▸ Goal of the exercise
Omit any picture, and return the remaining data exactly as written.

▸ Material provided

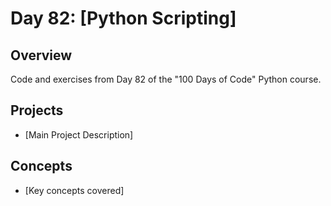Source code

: # Day 82: [Python Scripting]

## Overview
Code and exercises from Day 82 of the "100 Days of Code" Python course.

## Projects
- [Main Project Description]

## Concepts
- [Key concepts covered]
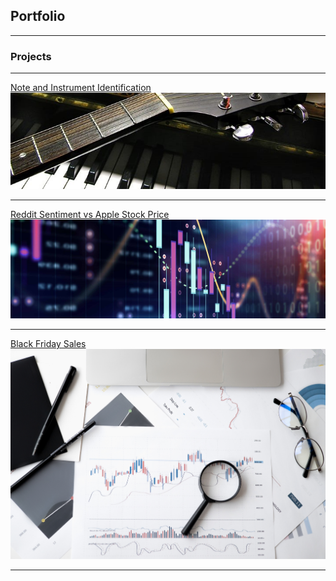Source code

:## Portfolio

---

### Projects


---
[Note and Instrument Identification](/music)
[<img src="images/guitar_piano_cropped.jpg?raw=true"/>](/music)

---
[Reddit Sentiment vs Apple Stock Price](/sample_page)
<img src="images/stock_better_cropped.jpg?raw=true"/>

---
[Black Friday Sales](/black_friday)
<img src="images/stock-stock-image.jpg?raw=true"/>



---
<!-- Remove above link if you don't want to attibute -->
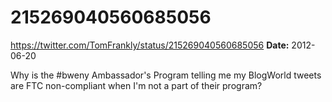 # 215269040560685056
https://twitter.com/TomFrankly/status/215269040560685056
**Date:** 2012-06-20

Why is the #bweny Ambassador's Program telling me my BlogWorld tweets are FTC non-compliant when I'm not a part of their program?
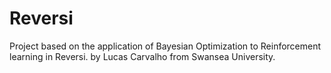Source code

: # Reversi
Project based on the application of Bayesian Optimization to Reinforcement learning in Reversi.
by Lucas Carvalho from Swansea University.
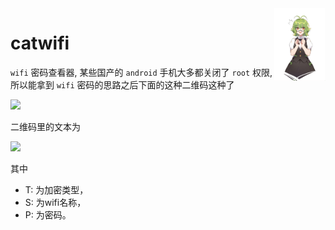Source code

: <img src="./images/pix.jpg" width="82" align="right" />

# catwifi

`wifi` 密码查看器, 某些国产的 `android` 手机大多都关闭了 `root` 权限, 所以能拿到 `wifi` 密码的思路之后下面的这种二维码这种了

<img src="https://clubimg.club.vmall.com/data/attachment/forum/201702/16/232340ryvp0yehhritl2ef.png" width="230">

二维码里的文本为

<img src="https://clubimg.club.vmall.com/data/attachment/forum/201702/16/232349clc9hycw64qdrwvb.png" width="230">


其中

- T: 为加密类型，
- S: 为wifi名称，
- P: 为密码。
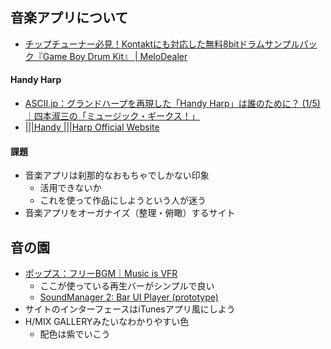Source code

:## 音楽アプリについて

- [チップチューナー必見！Kontaktにも対応した無料8bitドラムサンプルパック『Game Boy Drum Kit』 | MeloDealer](http://melodealer.com/bpb-game-boy-drum-kit/)

#### Handy Harp

- [ASCII.jp：グランドハープを再現した「Handy Harp」は誰のために？ (1/5)｜四本淑三の「ミュージック・ギークス！」](http://ascii.jp/elem/000/000/834/834931/)
- [|||Handy |||Harp Official Website](http://www.procyon-studio.co.jp/handyharp/reference/wifimidi.html)

#### 課題

- 音楽アプリは刹那的なおもちゃでしかない印象
    - 活用できないか
    - これを使って作品にしようという人が迷う
- 音楽アプリをオーガナイズ（整理・俯瞰）するサイト


## 音の園

- [ポップス：フリーBGM｜Music is VFR](http://musicisvfr.com/free/bgm/pop-music01.html)
    - ここが使っている再生バーがシンプルで良い
    - [SoundManager 2: Bar UI Player (prototype)](http://www.schillmania.com/projects/soundmanager2/demo/bar-ui/)
- サイトのインターフェースはiTunesアプリ風にしよう
- H/MIX GALLERYみたいなわかりやすい色
    - 配色は紫でいこう

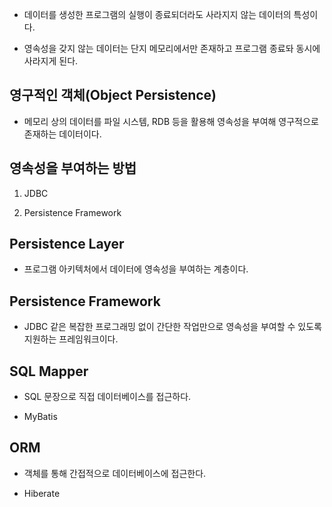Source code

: - 데이터를 생성한 프로그램의 실행이 종료되더라도 사라지지 않는 데이터의 특성이다.

- 영속성을 갖지 않는 데이터는 단지 메모리에서만 존재하고 프로그램 종료돠 동시에 사라지게 된다.

## 영구적인 객체(Object Persistence)

- 메모리 상의 데이터를 파일 시스템, RDB 등을 활용해 영속성을 부여해 영구적으로 존재하는 데이터이다.

## 영속성을 부여하는 방법

1. JDBC

2. Persistence Framework

## Persistence Layer

- 프로그램 아키텍처에서 데이터에 영속성을 부여하는 계층이다.

## Persistence Framework

- JDBC 같은 복잡한 프로그래밍 없이 간단한 작업만으로 영속성을 부여할 수 있도록 지원하는 프레임워크이다.

## SQL Mapper

- SQL 문장으로 직접 데이터베이스를 접근하다.

- MyBatis

## ORM

- 객체를 통해 간접적으로 데이터베이스에 접근한다.

- Hiberate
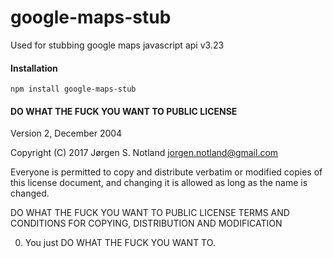 # google-maps-stub
Used for stubbing google maps javascript api v3.23

#### Installation

`npm install google-maps-stub`

#### DO WHAT THE FUCK YOU WANT TO PUBLIC LICENSE
Version 2, December 2004

Copyright (C) 2017 Jørgen S. Notland <jorgen.notland@gmail.com>

Everyone is permitted to copy and distribute verbatim or modified copies of this license document, and changing it is allowed as long as the name is changed.

DO WHAT THE FUCK YOU WANT TO PUBLIC LICENSE
TERMS AND CONDITIONS FOR COPYING, DISTRIBUTION AND MODIFICATION

0. You just DO WHAT THE FUCK YOU WANT TO.
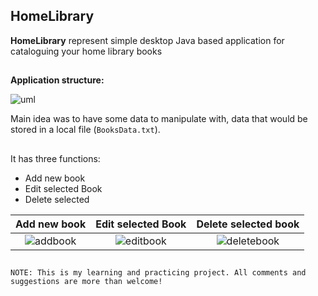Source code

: ## HomeLibrary
**HomeLibrary** represent simple desktop Java based application for cataloguing your home library books
##
**Application structure:**

![uml](https://user-images.githubusercontent.com/4437339/27799853-1c0b5adc-6017-11e7-8155-0f590abe5c97.png)

Main idea was to have some data to manipulate with, data that would be stored in a local file (`BooksData.txt`).
##
It has three functions:
- Add new book
- Edit selected Book
- Delete selected

Add new book            |  Edit selected Book         | Delete selected book
:-------------------------:|:-------------------------:|:-------------------------:
![addbook](https://user-images.githubusercontent.com/4437339/27797000-47d1470e-600c-11e7-8c09-a6954c0ffaa9.PNG)  |  ![editbook](https://user-images.githubusercontent.com/4437339/27797017-5986472e-600c-11e7-8030-472e56c8cae9.PNG)  |  ![deletebook](https://user-images.githubusercontent.com/4437339/27797070-90296356-600c-11e7-9119-b4cf7336b877.PNG)




##
`NOTE: This is my learning and practicing project. All comments and suggestions are more than welcome!`


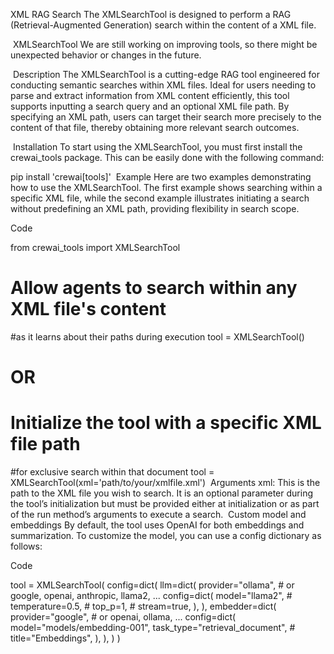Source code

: XML RAG Search
The XMLSearchTool is designed to perform a RAG (Retrieval-Augmented Generation) search within the content of a XML file.

​
XMLSearchTool
We are still working on improving tools, so there might be unexpected behavior or changes in the future.

​
Description
The XMLSearchTool is a cutting-edge RAG tool engineered for conducting semantic searches within XML files. Ideal for users needing to parse and extract information from XML content efficiently, this tool supports inputting a search query and an optional XML file path. By specifying an XML path, users can target their search more precisely to the content of that file, thereby obtaining more relevant search outcomes.

​
Installation
To start using the XMLSearchTool, you must first install the crewai_tools package. This can be easily done with the following command:


pip install 'crewai[tools]'
​
Example
Here are two examples demonstrating how to use the XMLSearchTool. The first example shows searching within a specific XML file, while the second example illustrates initiating a search without predefining an XML path, providing flexibility in search scope.

Code

from crewai_tools import XMLSearchTool

# Allow agents to search within any XML file's content 
#as it learns about their paths during execution
tool = XMLSearchTool()

# OR

# Initialize the tool with a specific XML file path 
#for exclusive search within that document
tool = XMLSearchTool(xml='path/to/your/xmlfile.xml')
​
Arguments
xml: This is the path to the XML file you wish to search. It is an optional parameter during the tool’s initialization but must be provided either at initialization or as part of the run method’s arguments to execute a search.
​
Custom model and embeddings
By default, the tool uses OpenAI for both embeddings and summarization. To customize the model, you can use a config dictionary as follows:

Code

tool = XMLSearchTool(
    config=dict(
        llm=dict(
            provider="ollama", # or google, openai, anthropic, llama2, ...
            config=dict(
                model="llama2",
                # temperature=0.5,
                # top_p=1,
                # stream=true,
            ),
        ),
        embedder=dict(
            provider="google", # or openai, ollama, ...
            config=dict(
                model="models/embedding-001",
                task_type="retrieval_document",
                # title="Embeddings",
            ),
        ),
    )
)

▸ Answer section
Source code

: # Day 82: [Python Scripting]

## Overview
Code and exercises from Day 82 of the "100 Days of Code" Python course.

## Projects
- [Main Project Description]

## Concepts
- [Key concepts covered]
Source code

:## Portfolio

---

### Projects


---
[Note and Instrument Identification](/music)
[<img src="images/guitar_piano_cropped.jpg?raw=true"/>](/music)

---
[Reddit Sentiment vs Apple Stock Price](/sample_page)
<img src="images/stock_better_cropped.jpg?raw=true"/>

---
[Black Friday Sales](/black_friday)
<img src="images/stock-stock-image.jpg?raw=true"/>



---
<!-- Remove above link if you don't want to attibute -->
 # 215269040560685056
https://twitter.com/TomFrankly/status/215269040560685056
**Date:** 2012-06-20

Why is the #bweny Ambassador's Program telling me my BlogWorld tweets are FTC non-compliant when I'm not a part of their program?
Source code

: # Reversi
Project based on the application of Bayesian Optimization to Reinforcement learning in Reversi.
by Lucas Carvalho from Swansea University.
Source code

: <img src="./images/pix.jpg" width="82" align="right" />

# catwifi

`wifi` 密码查看器, 某些国产的 `android` 手机大多都关闭了 `root` 权限, 所以能拿到 `wifi` 密码的思路之后下面的这种二维码这种了

<img src="https://clubimg.club.vmall.com/data/attachment/forum/201702/16/232340ryvp0yehhritl2ef.png" width="230">

二维码里的文本为

<img src="https://clubimg.club.vmall.com/data/attachment/forum/201702/16/232349clc9hycw64qdrwvb.png" width="230">


其中

- T: 为加密类型，
- S: 为wifi名称，
- P: 为密码。
Source code

:## 音楽アプリについて

- [チップチューナー必見！Kontaktにも対応した無料8bitドラムサンプルパック『Game Boy Drum Kit』 | MeloDealer](http://melodealer.com/bpb-game-boy-drum-kit/)

#### Handy Harp

- [ASCII.jp：グランドハープを再現した「Handy Harp」は誰のために？ (1/5)｜四本淑三の「ミュージック・ギークス！」](http://ascii.jp/elem/000/000/834/834931/)
- [|||Handy |||Harp Official Website](http://www.procyon-studio.co.jp/handyharp/reference/wifimidi.html)

#### 課題

- 音楽アプリは刹那的なおもちゃでしかない印象
    - 活用できないか
    - これを使って作品にしようという人が迷う
- 音楽アプリをオーガナイズ（整理・俯瞰）するサイト


## 音の園

- [ポップス：フリーBGM｜Music is VFR](http://musicisvfr.com/free/bgm/pop-music01.html)
    - ここが使っている再生バーがシンプルで良い
    - [SoundManager 2: Bar UI Player (prototype)](http://www.schillmania.com/projects/soundmanager2/demo/bar-ui/)
- サイトのインターフェースはiTunesアプリ風にしよう
- H/MIX GALLERYみたいなわかりやすい色
    - 配色は紫でいこう

Source code

: - 데이터를 생성한 프로그램의 실행이 종료되더라도 사라지지 않는 데이터의 특성이다.

- 영속성을 갖지 않는 데이터는 단지 메모리에서만 존재하고 프로그램 종료돠 동시에 사라지게 된다.

## 영구적인 객체(Object Persistence)

- 메모리 상의 데이터를 파일 시스템, RDB 등을 활용해 영속성을 부여해 영구적으로 존재하는 데이터이다.

## 영속성을 부여하는 방법

1. JDBC

2. Persistence Framework

## Persistence Layer

- 프로그램 아키텍처에서 데이터에 영속성을 부여하는 계층이다.

## Persistence Framework

- JDBC 같은 복잡한 프로그래밍 없이 간단한 작업만으로 영속성을 부여할 수 있도록 지원하는 프레임워크이다.

## SQL Mapper

- SQL 문장으로 직접 데이터베이스를 접근하다.

- MyBatis

## ORM

- 객체를 통해 간접적으로 데이터베이스에 접근한다.

- Hiberate
 # google-maps-stub
Used for stubbing google maps javascript api v3.23

#### Installation

`npm install google-maps-stub`

#### DO WHAT THE FUCK YOU WANT TO PUBLIC LICENSE
Version 2, December 2004

Copyright (C) 2017 Jørgen S. Notland <jorgen.notland@gmail.com>

Everyone is permitted to copy and distribute verbatim or modified copies of this license document, and changing it is allowed as long as the name is changed.

DO WHAT THE FUCK YOU WANT TO PUBLIC LICENSE
TERMS AND CONDITIONS FOR COPYING, DISTRIBUTION AND MODIFICATION

0. You just DO WHAT THE FUCK YOU WANT TO.
Source code

: ## HomeLibrary
**HomeLibrary** represent simple desktop Java based application for cataloguing your home library books
##
**Application structure:**

![uml](https://user-images.githubusercontent.com/4437339/27799853-1c0b5adc-6017-11e7-8155-0f590abe5c97.png)

Main idea was to have some data to manipulate with, data that would be stored in a local file (`BooksData.txt`).
##
It has three functions:
- Add new book
- Edit selected Book
- Delete selected

Add new book            |  Edit selected Book         | Delete selected book
:-------------------------:|:-------------------------:|:-------------------------:
![addbook](https://user-images.githubusercontent.com/4437339/27797000-47d1470e-600c-11e7-8c09-a6954c0ffaa9.PNG)  |  ![editbook](https://user-images.githubusercontent.com/4437339/27797017-5986472e-600c-11e7-8030-472e56c8cae9.PNG)  |  ![deletebook](https://user-images.githubusercontent.com/4437339/27797070-90296356-600c-11e7-9119-b4cf7336b877.PNG)




##
`NOTE: This is my learning and practicing project. All comments and suggestions are more than welcome!`


Source code

: XML RAG Search
The XMLSearchTool is designed to perform a RAG (Retrieval-Augmented Generation) search within the content of a XML file.

​
XMLSearchTool
We are still working on improving tools, so there might be unexpected behavior or changes in the future.

​
Description
The XMLSearchTool is a cutting-edge RAG tool engineered for conducting semantic searches within XML files. Ideal for users needing to parse and extract information from XML content efficiently, this tool supports inputting a search query and an optional XML file path. By specifying an XML path, users can target their search more precisely to the content of that file, thereby obtaining more relevant search outcomes.

​
Installation
To start using the XMLSearchTool, you must first install the crewai_tools package. This can be easily done with the following command:


pip install 'crewai[tools]'
​
Example
Here are two examples demonstrating how to use the XMLSearchTool. The first example shows searching within a specific XML file, while the second example illustrates initiating a search without predefining an XML path, providing flexibility in search scope.

Code

from crewai_tools import XMLSearchTool

# Allow agents to search within any XML file's content 
#as it learns about their paths during execution
tool = XMLSearchTool()

# OR

# Initialize the tool with a specific XML file path 
#for exclusive search within that document
tool = XMLSearchTool(xml='path/to/your/xmlfile.xml')
​
Arguments
xml: This is the path to the XML file you wish to search. It is an optional parameter during the tool’s initialization but must be provided either at initialization or as part of the run method’s arguments to execute a search.
​
Custom model and embeddings
By default, the tool uses OpenAI for both embeddings and summarization. To customize the model, you can use a config dictionary as follows:

Code

tool = XMLSearchTool(
    config=dict(
        llm=dict(
            provider="ollama", # or google, openai, anthropic, llama2, ...
            config=dict(
                model="llama2",
                # temperature=0.5,
                # top_p=1,
                # stream=true,
            ),
        ),
        embedder=dict(
            provider="google", # or openai, ollama, ...
            config=dict(
                model="models/embedding-001",
                task_type="retrieval_document",
                # title="Embeddings",
            ),
        ),
    )
)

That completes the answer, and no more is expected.